Column: De datacenter hetze

Al jaren worden we geconfronteerd met berichtgeving over lokale bestuurders die hun ziel zouden hebben verkocht voor een klein aandeel in de globale zoektocht naar verdere digitalisering. Nog steeds blijven de datacentrum perikelen in Hollands Kroon een terugkerend onderwerp in de media en in de raad, bijna altijd vanuit het perspectief dat ergens een grens is overschreden door het bestuur en dat zij zich moeten verantwoorden. Deze golfbewegingen van publieke verontwaardiging geven het signaal af dat de vestiging van datacenters probleem na probleem oplevert voor de gemeente Hollands Kroon. De werkelijkheid is anders: Keer op keer worden imaginaire problemen weerlegd of genuanceerd, waarna er door tegenstanders en media spoedig een volgende affaire gekunsteld wordt.

Alle tegenargumenten zijn getest en hebben gefaald. Zo is de massa-opslag van data juist vele male duurzamer dan kleine lokale opslag, verbruiken datacenters helemaal geen gevaarlijke hoeveelheden water en worden er ook geen chemicaliën gedumpt. De zo gewaardeerde landbouwgrond die nu bewaard moet blijven werd jaren geleden nog welwillend voor een habbekrats verkocht door boeren die heel goed inzagen dat de toekomst elders lag.
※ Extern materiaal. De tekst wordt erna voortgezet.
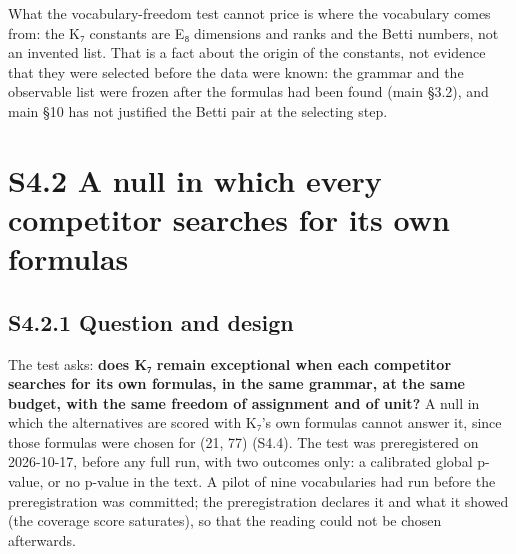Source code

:\documentclass[11pt,a4paper]{article}
\begin{document}
What the vocabulary-freedom test cannot price is where the vocabulary comes from: the K₇ constants are E₈ dimensions and ranks and the Betti numbers, not an invented list. That is a fact about the origin of the constants, not evidence that they were selected before the data were known: the grammar and the observable list were frozen after the formulas had been found (main §3.2), and main §10 has not justified the Betti pair at the selecting step.

\section{S4.2 A null in which every competitor searches for its own formulas}\label{s4.2-a-null-in-which-every-competitor-searches-for-its-own-formulas}

\subsection{S4.2.1 Question and design}\label{s4.2.1-question-and-design}

The test asks: \textbf{does K₇ remain exceptional when each competitor searches for its own formulas, in the same grammar, at the same budget, with the same freedom of assignment and of unit?} A null in which the alternatives are scored with K₇'s own formulas cannot answer it, since those formulas were chosen for (21, 77) (S4.4). The test was preregistered on 2026-10-17, before any full run, with two outcomes only: a calibrated global p-value, or no p-value in the text. A pilot of nine vocabularies had run before the preregistration was committed; the preregistration declares it and what it showed (the coverage score saturates), so that the reading could not be chosen afterwards.
\end{document}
Tegenstanders zoeken naar nieuwe strohalmen om zich aan vast te klampen, omdat het enige concrete bezwaar dat zij overhouden, na het eindeloos weerleggen van claims over milieuvervuiling en energieverbruik, oppervlakkig van aard is en ziet op het uiterlijk van de datacenters. Er verandert overigens weinig aan hoe de omgeving voorheen was; een combinatie van snelweg en kale landbouwgronden. De ‘verdozing’ van het landschap was er al, in de vorm van glastuinbouw, nu zijn het datacenters en blijkt het uitzicht opeens verpest. Opmerkelijk is dat de kwestie horizonvervuiling nooit aan de orde is wanneer dat de horizon van een ander betreft.

Geen vooruitgang
De conservatieve aap komt dan ook al snel uit de mouw: Men wil helemaal geen vooruitgang in de regio. Van generatie-overschrijdend denken is geen sprake en alles moet vooral bij het oude blijven. Verbreding van de lokale economie wordt benaderd met scepticisme door vrees voor het onbekende. De vraag is wel of de gemeente de burger hierin tegemoet zou moeten komen, door een verbetering van de externe communicatie en het eerder overbrengen van de werkelijke voor- en nadelen van datacenters, maar vaak lijken tegenstanders toch Oost-Indisch doof en de media selectief in de berichtgeving.

Nergens wordt benoemd dat de samenwerking met Tech-giganten blijk geeft van vooruitstrevend denken en de fascinerende visie dat een kleine gemeente als Hollands Kroon een wezenlijke bijdrage kan leveren aan de economie van de toekomst. Bestuurders die in een achtergebleven en vergrijsde regio open staan voor innovatieve ontwikkelingen zouden gevierd moeten worden.

In plaats daarvan verkneukelen tegenstanders zich nu over de kwestie die speelt tussen de gemeente en de provincie, omdat onduidelijk blijkt te zijn bij wie de beslissingsbevoegdheid ligt. Dezelfde mensen die zich alsmaar uitspreken tegen provinciale besluitvorming in hun eigen leefomgeving hopen nu dat de gedeputeerde staten de zeggenschap heeft, als dit maar betekent dat de gemeente fout zit. Een stuitend bewijs dat de gehele discussie gekaapt is door een ingegraven oppositie die van een inhoudelijke discussie een principekwestie maakt.